Die Welt: Syria Used Chemical Weapons In Darfur
Channel News Asia reports that tomorrow's edition of the German paper Die Welt will publish allegations that Syria used chemical weapons in Darfur:
Syria tested chemical weapons on civilians in Sudan's troubled western Darfur region in June and killed dozens of people.The German daily Die Welt newspaper, in an advance release of its Wednesday edition, citing unnamed western security sources, said that injuries apparently caused by chemical arms were found on the bodies of the victims. ...
Die Welt said the sources had indicated that the weapons tests were undertaken following a military exercise between Syria and Sudan. Syrian officers were reported to have met in May with Sudanese military leaders in a Khartoum suburb to discuss the possibility of improving cooperation between their armies.
According to Die Welt, the Syrians had suggested close cooperation on developing chemical weapons, and it was proposed that the arms be tested on the rebel SPLA, the Sudan People's Liberation Army, in the south.
So we have another Ba'athist regime using chemical weapons to put down a civil war. Anyone want to guess where they got the weapons? Because this happened in May, several months after Saddam Hussein was captured, it doesn't take much imagination to picture Bashir Assad's calculations. With Saddam and his regime gone, those Iraqi weapons came in awfully handy. It makes that al-Qaeda attempt at using a chemical-weapons bomb in Jordan look less like a fluke, doesn't it?
But no one in that area has WMD capability ... Bush lied, after all. Just ask the people of Darfur. (via The Corner)
UPDATE: Here is a translation of the Die Welt article by CQ reader Chuck Bearden:
Syria tests chemical weapons on Sudanese
Intelligence services: dozens of victims
by Jacques Schuster
[translated by Chuck Bearden]
Berlin - Syrian units employed chemical weapons against the black
African population of Darfur in June of this year. The action, in
which dozens of people were killed, was carried out with the
agreement of the Sudanese government. Western intelligence services
have reached this conclusion. They are supported by eyewitness
reports that have been published in various Arab media outlets.
According to the documents of western intelligence agencies in
possession of die Welt, Syrian officers met in May of this year with
representatives of the Sudanese army in a suburb of Khartoum. Their
conversations dealt with how to expand military cooperation.
According to intelligence information, the Syrian delegation offered
Sudan closer cooperation with respect to chemical warfare. According
to the sources, it was suggested that the effects of chemical weapons
be investigated on rebels of the Sudan People's Libaration Army (SPLA).
Because Khartoum was engaged in peace negotiations with the rebels in
May, the Sudanese delegation apparently recommended testing the
weapons on the black African population. To that end, at least five
airplanes of the Syrian civilian airline Syrian Arab Airlines flew
from Damascus to Khartoum, carrying specialists from the Syrian
academy for chemical warfare with technical equipment on board.
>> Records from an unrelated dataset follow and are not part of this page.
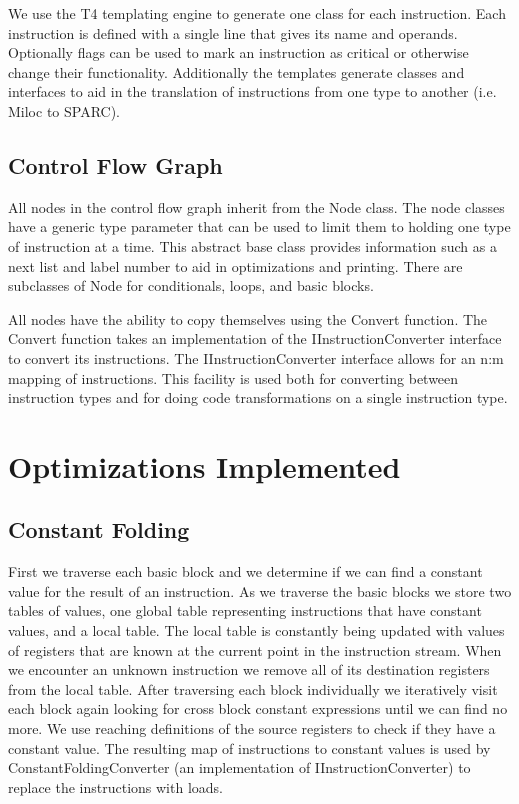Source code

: \documentclass[12pt]{article}
\begin{document}
We use the T4 templating engine to generate one class for each instruction.
Each instruction is defined with a single line that gives its name and operands.
Optionally flags can be used to mark an instruction as critical or otherwise change their functionality.
Additionally the templates generate classes and interfaces to aid in the translation of instructions from one type to another (i.e. Miloc to SPARC).

\subsection{Control Flow Graph}
All nodes in the control flow graph inherit from the Node class.
The node classes have a generic type parameter that can be used to limit them to holding one type of instruction at a time.
This abstract base class provides information such as a next list and label number to aid in optimizations and printing.
There are subclasses of Node for conditionals, loops, and basic blocks.


All nodes have the ability to copy themselves using the Convert function.
The Convert function takes an implementation of the IInstructionConverter interface to convert its instructions.
The IInstructionConverter interface allows for an n:m mapping of instructions.
This facility is used both for converting between instruction types and for doing code transformations on a single instruction type.


\section{Optimizations Implemented}

\subsection{Constant Folding}
First we traverse each basic block and we determine if we can find a constant value for the result of an instruction.
As we traverse the basic blocks we store two tables of values, one global table representing instructions that have constant values, and a local table.
The local table is constantly being updated with values of registers that are known at the current point in the instruction stream.
When we encounter an unknown instruction we remove all of its destination registers from the local table.
After traversing each block individually we iteratively visit each block again looking for cross block constant expressions until we can find no more.
We use reaching definitions of the source registers to check if they have a constant value.
The resulting map of instructions to constant values is used by ConstantFoldingConverter (an implementation of IInstructionConverter)
to replace the instructions with loads.
\end{document}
It cannot be precisely determined when the use [of the chemical
weapons] in Darfur began. However, in an article on the Arabic
website "Ilaf" from August 2, Sudanese eyewitnesses tell of strange
goings-on in Khartoum's Al-Fashr Hospital. In June, dozens of frozen
corpses were quite suddenly brought to the hospital. They displayed
mysterious injuries over their whole bodies. After a short time,
Sudanese soldiers blocked off a wing of the hospital. If one is to
believe the witnesses, access was thereafter permitted only to an
unknown team of Syrian doctors. After [some] days, Sudanese forces
removed the bodies.
Military experts have for some time possessed information about
Sudanese-Syrian cooperation in the area of chemical weapons research.
Reports continue to surface from Syrian opposition figures of
chemical weapons tests on prisoners.